EXERCISE DIRECTIONS: Would you please return the lines of the material that contain the word "reviews"?
+ + + +
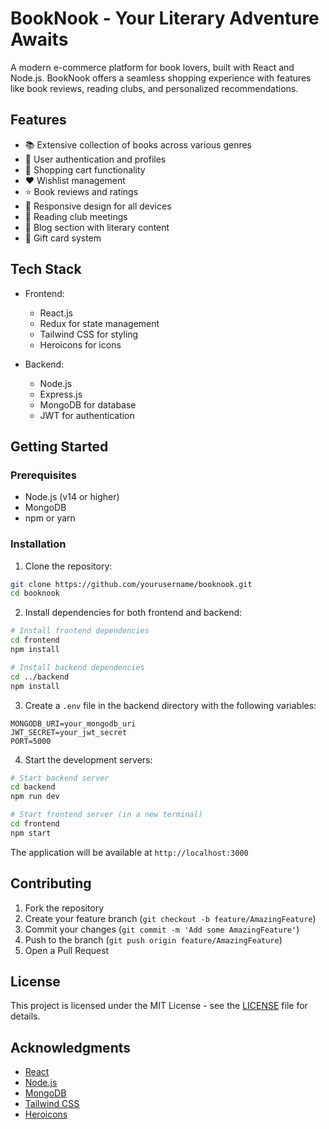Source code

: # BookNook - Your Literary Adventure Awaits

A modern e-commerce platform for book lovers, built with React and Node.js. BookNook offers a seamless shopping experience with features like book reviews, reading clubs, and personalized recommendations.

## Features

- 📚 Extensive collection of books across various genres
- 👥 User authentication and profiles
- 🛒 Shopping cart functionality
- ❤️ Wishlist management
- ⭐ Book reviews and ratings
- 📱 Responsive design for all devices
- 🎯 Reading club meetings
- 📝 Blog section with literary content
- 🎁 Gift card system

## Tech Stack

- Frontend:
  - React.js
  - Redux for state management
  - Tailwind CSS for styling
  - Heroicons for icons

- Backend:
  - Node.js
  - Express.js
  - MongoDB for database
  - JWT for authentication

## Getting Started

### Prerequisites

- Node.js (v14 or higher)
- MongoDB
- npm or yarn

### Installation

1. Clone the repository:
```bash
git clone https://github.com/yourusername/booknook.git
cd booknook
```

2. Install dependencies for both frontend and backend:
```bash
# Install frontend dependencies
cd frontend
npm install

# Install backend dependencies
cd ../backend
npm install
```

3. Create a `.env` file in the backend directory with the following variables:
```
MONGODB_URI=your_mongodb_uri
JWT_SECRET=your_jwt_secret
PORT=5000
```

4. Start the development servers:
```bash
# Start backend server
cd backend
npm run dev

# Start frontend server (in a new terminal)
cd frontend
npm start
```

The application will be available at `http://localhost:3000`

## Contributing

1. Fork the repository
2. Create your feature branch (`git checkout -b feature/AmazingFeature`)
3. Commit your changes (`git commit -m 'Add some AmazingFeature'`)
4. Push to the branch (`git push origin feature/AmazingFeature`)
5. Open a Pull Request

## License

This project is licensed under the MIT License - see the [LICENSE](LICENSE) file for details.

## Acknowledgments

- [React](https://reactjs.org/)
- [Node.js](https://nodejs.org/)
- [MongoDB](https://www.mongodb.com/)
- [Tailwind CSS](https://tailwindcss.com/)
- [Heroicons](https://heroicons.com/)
+ + + +
WRITTEN ANSWER:
A modern e-commerce platform for book lovers, built with React and Node.js. BookNook offers a seamless shopping experience with features like book reviews, reading clubs, and personalized recommendations.
- ⭐ Book reviews and ratings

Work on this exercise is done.